**Records provided**
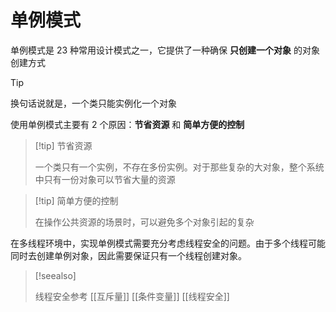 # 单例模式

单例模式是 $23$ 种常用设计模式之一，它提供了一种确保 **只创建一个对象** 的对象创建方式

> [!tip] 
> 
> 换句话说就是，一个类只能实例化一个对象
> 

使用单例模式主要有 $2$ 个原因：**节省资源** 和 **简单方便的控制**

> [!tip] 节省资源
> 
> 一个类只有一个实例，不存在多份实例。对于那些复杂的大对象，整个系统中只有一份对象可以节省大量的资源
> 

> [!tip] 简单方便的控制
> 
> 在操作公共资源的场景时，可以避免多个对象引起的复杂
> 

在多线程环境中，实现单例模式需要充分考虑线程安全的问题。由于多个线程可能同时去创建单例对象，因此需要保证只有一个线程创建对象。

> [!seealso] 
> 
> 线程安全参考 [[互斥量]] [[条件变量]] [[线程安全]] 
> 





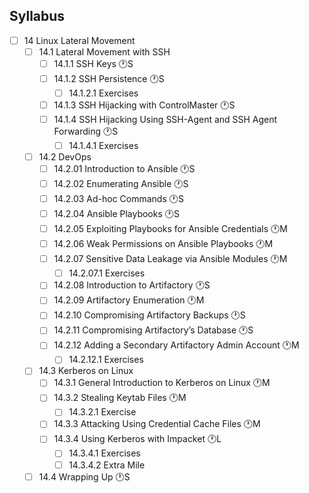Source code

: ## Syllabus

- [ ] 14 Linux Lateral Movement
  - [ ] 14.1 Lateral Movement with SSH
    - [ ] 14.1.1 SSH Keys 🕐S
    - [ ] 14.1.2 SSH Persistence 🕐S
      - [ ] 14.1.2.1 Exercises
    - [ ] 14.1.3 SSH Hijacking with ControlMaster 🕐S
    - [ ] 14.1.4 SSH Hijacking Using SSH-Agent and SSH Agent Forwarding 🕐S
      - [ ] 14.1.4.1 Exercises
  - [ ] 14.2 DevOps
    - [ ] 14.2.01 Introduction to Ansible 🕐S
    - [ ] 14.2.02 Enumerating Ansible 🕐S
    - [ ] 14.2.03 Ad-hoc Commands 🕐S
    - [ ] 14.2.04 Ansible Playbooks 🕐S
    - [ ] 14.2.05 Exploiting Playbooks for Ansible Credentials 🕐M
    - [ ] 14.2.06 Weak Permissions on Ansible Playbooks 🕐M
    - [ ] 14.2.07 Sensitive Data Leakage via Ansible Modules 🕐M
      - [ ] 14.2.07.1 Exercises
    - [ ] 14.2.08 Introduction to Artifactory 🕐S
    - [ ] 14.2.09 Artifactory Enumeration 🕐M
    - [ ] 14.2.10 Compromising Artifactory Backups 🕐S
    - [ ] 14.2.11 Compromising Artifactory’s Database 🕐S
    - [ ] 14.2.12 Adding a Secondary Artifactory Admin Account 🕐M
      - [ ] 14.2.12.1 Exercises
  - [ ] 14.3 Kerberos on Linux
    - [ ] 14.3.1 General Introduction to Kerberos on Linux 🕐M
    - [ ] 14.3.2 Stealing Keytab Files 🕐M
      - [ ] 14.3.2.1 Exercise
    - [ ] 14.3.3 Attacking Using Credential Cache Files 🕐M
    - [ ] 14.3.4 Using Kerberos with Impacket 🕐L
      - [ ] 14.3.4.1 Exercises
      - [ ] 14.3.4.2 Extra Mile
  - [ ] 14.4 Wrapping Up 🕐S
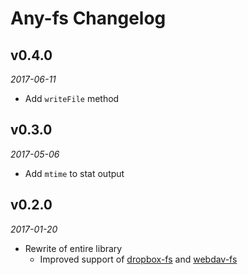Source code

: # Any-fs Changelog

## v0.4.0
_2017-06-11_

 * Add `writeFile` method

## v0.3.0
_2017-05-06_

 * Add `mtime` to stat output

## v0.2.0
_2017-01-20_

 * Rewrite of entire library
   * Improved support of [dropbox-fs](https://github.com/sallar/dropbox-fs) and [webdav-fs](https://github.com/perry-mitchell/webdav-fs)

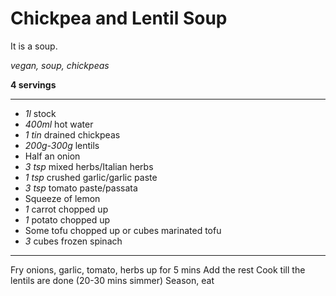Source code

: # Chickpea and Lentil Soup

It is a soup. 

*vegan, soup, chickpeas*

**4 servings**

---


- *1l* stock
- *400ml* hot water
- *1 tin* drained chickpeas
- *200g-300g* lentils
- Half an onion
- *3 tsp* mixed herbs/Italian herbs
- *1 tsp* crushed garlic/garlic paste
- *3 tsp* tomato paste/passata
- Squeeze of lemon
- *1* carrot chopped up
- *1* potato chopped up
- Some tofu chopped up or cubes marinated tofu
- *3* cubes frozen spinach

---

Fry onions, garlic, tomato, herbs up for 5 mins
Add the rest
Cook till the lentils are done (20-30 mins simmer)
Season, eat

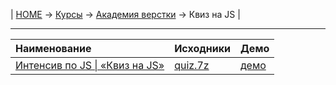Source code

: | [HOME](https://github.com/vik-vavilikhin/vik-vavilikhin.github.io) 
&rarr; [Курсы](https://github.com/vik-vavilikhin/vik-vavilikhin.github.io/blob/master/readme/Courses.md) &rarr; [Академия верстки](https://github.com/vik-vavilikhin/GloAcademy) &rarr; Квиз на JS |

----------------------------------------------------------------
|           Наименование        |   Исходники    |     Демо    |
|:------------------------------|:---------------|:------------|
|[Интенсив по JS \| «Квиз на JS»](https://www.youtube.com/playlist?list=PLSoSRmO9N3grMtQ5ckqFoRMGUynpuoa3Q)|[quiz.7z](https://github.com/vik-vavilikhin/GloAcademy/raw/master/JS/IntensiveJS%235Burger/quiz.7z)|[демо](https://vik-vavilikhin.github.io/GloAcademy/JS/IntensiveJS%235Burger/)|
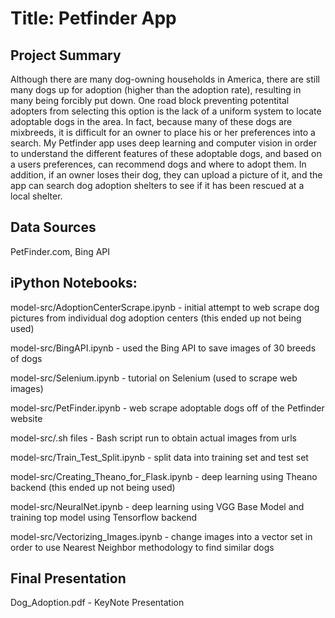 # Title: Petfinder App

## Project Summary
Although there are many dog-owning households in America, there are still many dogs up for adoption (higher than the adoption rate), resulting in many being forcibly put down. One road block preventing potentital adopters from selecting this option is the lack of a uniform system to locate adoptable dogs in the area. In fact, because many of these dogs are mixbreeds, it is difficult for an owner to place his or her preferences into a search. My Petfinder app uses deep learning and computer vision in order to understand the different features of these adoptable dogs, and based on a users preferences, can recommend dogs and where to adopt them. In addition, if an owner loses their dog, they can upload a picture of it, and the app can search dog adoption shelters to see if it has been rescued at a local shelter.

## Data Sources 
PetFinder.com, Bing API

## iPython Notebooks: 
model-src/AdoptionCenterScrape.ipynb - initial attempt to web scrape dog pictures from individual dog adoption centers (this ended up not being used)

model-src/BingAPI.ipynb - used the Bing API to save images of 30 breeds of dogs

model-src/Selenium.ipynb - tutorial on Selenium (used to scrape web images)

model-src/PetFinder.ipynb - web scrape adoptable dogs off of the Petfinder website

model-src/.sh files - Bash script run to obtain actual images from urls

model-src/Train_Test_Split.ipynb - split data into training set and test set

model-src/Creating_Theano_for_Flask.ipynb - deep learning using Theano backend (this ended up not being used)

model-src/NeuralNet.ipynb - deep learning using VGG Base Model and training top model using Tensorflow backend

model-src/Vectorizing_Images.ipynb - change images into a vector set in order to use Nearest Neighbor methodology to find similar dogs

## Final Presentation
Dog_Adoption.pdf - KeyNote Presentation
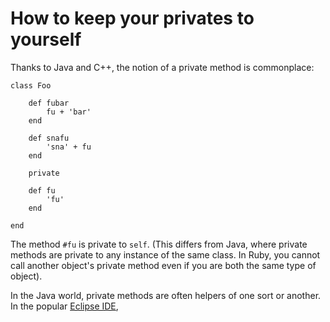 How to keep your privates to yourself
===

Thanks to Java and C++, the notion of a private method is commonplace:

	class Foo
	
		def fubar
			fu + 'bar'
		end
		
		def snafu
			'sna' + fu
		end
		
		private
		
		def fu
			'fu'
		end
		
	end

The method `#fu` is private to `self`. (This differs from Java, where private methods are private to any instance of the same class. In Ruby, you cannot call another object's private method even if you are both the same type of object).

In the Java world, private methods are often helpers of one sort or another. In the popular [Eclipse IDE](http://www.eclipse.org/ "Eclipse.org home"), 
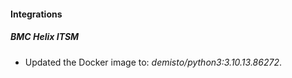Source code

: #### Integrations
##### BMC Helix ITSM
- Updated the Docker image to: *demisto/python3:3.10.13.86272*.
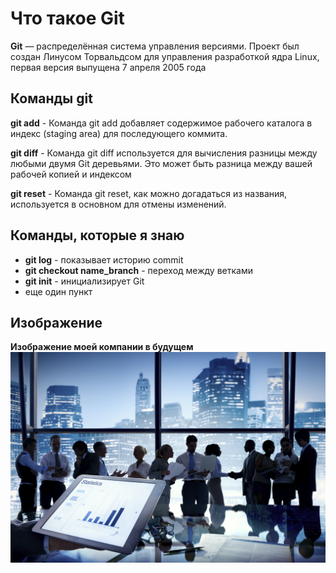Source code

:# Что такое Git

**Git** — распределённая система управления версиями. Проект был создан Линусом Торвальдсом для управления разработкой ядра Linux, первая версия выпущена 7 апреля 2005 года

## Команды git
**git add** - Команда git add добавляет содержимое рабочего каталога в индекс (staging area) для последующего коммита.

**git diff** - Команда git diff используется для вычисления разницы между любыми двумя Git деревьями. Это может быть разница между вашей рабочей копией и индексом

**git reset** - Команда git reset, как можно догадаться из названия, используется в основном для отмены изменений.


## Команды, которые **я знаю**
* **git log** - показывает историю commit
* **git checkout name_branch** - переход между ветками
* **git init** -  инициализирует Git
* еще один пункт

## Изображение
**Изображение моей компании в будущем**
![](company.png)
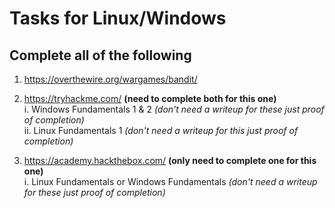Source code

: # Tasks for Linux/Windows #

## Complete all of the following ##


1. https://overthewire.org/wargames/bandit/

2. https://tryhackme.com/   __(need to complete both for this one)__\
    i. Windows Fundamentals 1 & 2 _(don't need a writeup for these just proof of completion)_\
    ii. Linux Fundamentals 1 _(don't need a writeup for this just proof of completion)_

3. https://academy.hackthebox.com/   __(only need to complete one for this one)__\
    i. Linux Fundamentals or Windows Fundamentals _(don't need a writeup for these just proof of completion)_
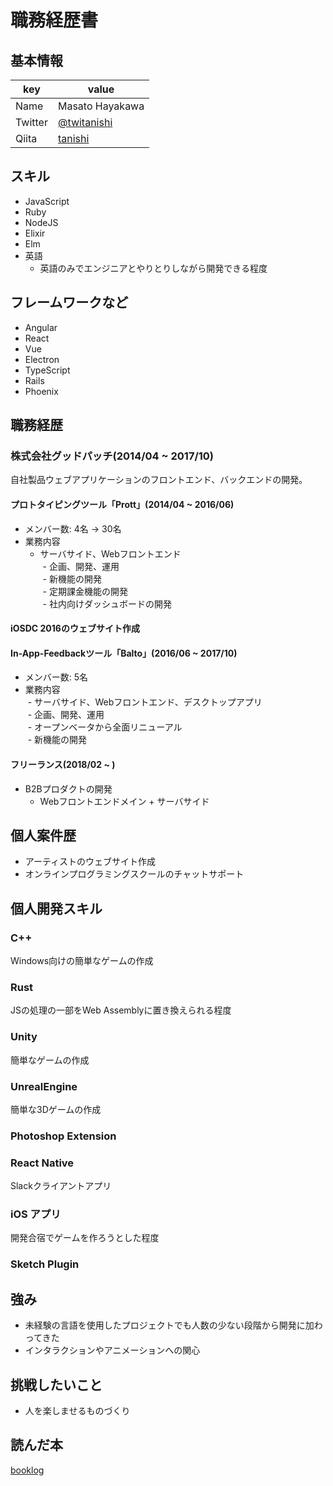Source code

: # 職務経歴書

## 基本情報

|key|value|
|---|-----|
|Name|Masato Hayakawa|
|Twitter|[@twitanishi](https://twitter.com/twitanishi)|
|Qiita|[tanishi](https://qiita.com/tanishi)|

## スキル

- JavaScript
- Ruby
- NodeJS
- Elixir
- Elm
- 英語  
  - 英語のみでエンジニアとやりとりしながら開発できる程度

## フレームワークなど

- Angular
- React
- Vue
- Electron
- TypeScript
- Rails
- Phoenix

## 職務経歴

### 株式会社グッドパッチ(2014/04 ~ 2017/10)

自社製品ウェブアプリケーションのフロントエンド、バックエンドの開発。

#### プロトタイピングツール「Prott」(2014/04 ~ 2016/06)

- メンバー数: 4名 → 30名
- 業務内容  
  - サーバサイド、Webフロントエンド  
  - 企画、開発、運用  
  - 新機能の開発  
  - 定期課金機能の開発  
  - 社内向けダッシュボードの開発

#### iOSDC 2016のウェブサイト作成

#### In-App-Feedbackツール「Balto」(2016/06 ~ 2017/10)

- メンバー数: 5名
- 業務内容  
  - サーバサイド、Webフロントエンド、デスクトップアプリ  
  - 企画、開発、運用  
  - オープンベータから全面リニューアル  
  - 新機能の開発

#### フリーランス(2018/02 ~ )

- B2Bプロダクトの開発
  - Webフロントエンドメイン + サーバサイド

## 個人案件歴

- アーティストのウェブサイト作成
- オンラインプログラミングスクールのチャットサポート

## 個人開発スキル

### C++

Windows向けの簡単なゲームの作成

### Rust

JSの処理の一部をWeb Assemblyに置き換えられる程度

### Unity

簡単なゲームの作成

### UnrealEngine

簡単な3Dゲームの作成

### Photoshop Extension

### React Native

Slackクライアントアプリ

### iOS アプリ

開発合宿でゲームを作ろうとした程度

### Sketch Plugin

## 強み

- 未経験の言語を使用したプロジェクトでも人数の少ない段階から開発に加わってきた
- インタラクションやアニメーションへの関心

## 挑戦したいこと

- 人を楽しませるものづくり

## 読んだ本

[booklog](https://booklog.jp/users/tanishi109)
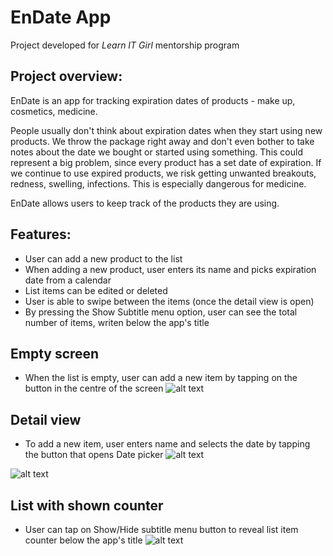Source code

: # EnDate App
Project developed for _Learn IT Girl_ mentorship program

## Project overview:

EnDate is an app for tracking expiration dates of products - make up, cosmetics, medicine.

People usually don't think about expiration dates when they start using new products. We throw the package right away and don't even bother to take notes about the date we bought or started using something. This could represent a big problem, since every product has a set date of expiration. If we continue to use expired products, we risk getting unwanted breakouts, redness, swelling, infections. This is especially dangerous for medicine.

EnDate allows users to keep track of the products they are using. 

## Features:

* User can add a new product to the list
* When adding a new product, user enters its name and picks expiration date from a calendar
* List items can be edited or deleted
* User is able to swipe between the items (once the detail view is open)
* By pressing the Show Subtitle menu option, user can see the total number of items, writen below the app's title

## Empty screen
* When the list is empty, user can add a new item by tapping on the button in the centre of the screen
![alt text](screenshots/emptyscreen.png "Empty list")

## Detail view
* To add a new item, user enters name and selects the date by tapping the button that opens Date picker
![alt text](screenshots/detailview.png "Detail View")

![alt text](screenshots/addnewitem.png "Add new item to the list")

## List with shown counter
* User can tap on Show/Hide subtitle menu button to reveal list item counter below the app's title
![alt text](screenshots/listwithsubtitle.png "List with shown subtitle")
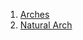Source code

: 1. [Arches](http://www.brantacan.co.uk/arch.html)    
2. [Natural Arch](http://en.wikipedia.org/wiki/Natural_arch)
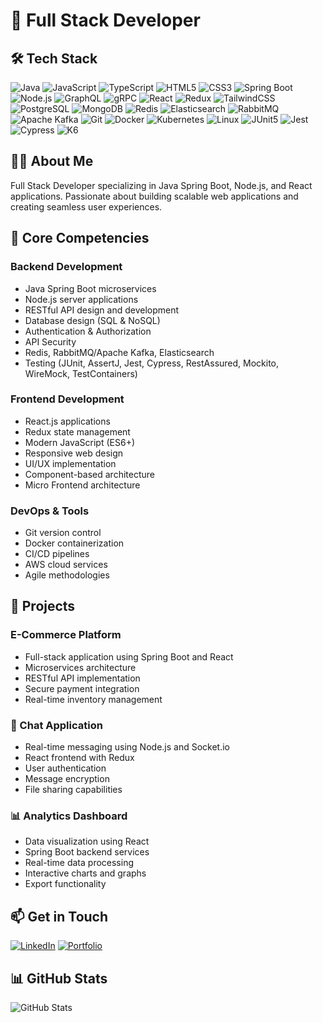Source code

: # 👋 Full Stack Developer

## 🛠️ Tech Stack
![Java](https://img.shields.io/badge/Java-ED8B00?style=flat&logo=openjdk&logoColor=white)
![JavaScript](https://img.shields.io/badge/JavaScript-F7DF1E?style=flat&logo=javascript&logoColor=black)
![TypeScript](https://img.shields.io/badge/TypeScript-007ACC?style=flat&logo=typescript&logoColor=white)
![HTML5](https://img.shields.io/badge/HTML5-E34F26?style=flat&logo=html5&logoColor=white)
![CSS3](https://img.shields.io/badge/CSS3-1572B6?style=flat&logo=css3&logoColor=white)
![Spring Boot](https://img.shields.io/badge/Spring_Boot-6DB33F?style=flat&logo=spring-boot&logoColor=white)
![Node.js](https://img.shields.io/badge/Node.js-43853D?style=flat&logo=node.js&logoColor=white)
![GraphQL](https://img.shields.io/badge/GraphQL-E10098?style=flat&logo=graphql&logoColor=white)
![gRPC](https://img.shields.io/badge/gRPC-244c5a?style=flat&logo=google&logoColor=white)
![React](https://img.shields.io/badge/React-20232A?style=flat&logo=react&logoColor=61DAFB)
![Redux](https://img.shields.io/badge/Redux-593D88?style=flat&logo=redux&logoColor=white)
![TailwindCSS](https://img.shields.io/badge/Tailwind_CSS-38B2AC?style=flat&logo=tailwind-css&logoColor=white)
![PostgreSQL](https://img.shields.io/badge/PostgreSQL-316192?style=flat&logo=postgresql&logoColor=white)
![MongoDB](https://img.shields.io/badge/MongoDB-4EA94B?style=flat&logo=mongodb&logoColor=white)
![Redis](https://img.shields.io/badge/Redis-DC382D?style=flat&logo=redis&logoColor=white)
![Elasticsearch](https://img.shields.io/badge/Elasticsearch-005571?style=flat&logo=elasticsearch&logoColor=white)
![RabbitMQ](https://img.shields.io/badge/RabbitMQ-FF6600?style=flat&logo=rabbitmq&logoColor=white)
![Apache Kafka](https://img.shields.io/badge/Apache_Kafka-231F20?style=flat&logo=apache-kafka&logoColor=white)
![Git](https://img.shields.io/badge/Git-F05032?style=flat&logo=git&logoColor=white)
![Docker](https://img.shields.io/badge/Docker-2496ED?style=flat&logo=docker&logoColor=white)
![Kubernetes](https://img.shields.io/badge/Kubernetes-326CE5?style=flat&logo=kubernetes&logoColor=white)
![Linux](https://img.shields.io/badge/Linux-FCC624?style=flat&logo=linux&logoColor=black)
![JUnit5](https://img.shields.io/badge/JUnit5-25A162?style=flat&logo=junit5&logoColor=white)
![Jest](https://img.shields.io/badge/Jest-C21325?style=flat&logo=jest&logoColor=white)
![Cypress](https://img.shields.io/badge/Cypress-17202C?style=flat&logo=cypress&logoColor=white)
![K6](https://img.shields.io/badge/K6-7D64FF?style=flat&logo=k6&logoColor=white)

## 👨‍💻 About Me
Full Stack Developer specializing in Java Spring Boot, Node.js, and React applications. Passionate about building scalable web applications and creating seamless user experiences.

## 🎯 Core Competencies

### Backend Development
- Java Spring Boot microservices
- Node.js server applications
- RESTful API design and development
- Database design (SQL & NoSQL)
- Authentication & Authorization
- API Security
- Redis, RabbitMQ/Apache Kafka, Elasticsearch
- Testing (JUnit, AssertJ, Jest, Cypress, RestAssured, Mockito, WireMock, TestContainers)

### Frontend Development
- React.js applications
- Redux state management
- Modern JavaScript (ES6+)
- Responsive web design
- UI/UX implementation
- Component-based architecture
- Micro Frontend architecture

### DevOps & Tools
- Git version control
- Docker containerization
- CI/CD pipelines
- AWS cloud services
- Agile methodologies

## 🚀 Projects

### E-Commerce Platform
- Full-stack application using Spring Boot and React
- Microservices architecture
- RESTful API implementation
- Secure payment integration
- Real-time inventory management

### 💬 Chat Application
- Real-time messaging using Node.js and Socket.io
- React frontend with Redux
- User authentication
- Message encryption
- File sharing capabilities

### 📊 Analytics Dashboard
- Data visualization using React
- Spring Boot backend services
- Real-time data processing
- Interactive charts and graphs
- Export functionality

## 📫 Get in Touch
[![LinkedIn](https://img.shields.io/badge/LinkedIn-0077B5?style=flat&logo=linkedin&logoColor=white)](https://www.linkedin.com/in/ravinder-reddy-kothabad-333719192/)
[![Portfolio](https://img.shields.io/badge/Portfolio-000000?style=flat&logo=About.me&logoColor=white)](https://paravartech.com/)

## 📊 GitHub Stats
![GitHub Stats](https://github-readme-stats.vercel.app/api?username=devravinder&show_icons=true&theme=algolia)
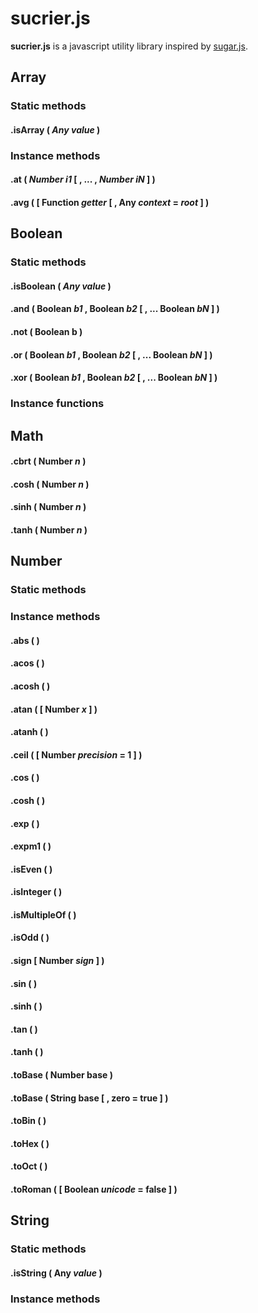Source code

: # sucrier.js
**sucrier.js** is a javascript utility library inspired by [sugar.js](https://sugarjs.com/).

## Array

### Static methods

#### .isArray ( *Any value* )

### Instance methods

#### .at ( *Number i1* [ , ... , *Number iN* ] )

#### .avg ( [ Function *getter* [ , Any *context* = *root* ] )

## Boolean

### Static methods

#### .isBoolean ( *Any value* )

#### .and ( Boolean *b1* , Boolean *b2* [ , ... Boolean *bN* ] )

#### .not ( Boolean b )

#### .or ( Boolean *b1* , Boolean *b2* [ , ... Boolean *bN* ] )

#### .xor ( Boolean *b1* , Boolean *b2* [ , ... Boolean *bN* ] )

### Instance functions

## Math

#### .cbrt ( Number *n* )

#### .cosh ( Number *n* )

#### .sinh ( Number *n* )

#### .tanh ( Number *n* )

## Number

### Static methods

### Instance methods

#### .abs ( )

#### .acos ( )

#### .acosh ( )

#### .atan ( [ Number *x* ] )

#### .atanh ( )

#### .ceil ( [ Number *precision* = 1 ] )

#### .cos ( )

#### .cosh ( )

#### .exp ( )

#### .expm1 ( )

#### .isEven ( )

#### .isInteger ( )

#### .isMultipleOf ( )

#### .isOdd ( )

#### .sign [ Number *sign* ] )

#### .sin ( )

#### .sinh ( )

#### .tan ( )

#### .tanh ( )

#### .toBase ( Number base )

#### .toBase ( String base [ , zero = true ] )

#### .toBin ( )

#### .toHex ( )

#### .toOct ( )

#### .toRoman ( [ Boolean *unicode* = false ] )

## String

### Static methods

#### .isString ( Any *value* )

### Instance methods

**Activity**
Output exactly the lines of the material above from the one containing "- [ ] 14.1.2 SSH Persistence 🕐S" up to and including the one containing "- [ ] 14.2.07 Sensitive".

**Answer to the problem**
    - [ ] 14.1.2 SSH Persistence 🕐S
      - [ ] 14.1.2.1 Exercises
    - [ ] 14.1.3 SSH Hijacking with ControlMaster 🕐S
    - [ ] 14.1.4 SSH Hijacking Using SSH-Agent and SSH Agent Forwarding 🕐S
      - [ ] 14.1.4.1 Exercises
  - [ ] 14.2 DevOps
    - [ ] 14.2.01 Introduction to Ansible 🕐S
    - [ ] 14.2.02 Enumerating Ansible 🕐S
    - [ ] 14.2.03 Ad-hoc Commands 🕐S
    - [ ] 14.2.04 Ansible Playbooks 🕐S
    - [ ] 14.2.05 Exploiting Playbooks for Ansible Credentials 🕐M
    - [ ] 14.2.06 Weak Permissions on Ansible Playbooks 🕐M
    - [ ] 14.2.07 Sensitive Data Leakage via Ansible Modules 🕐M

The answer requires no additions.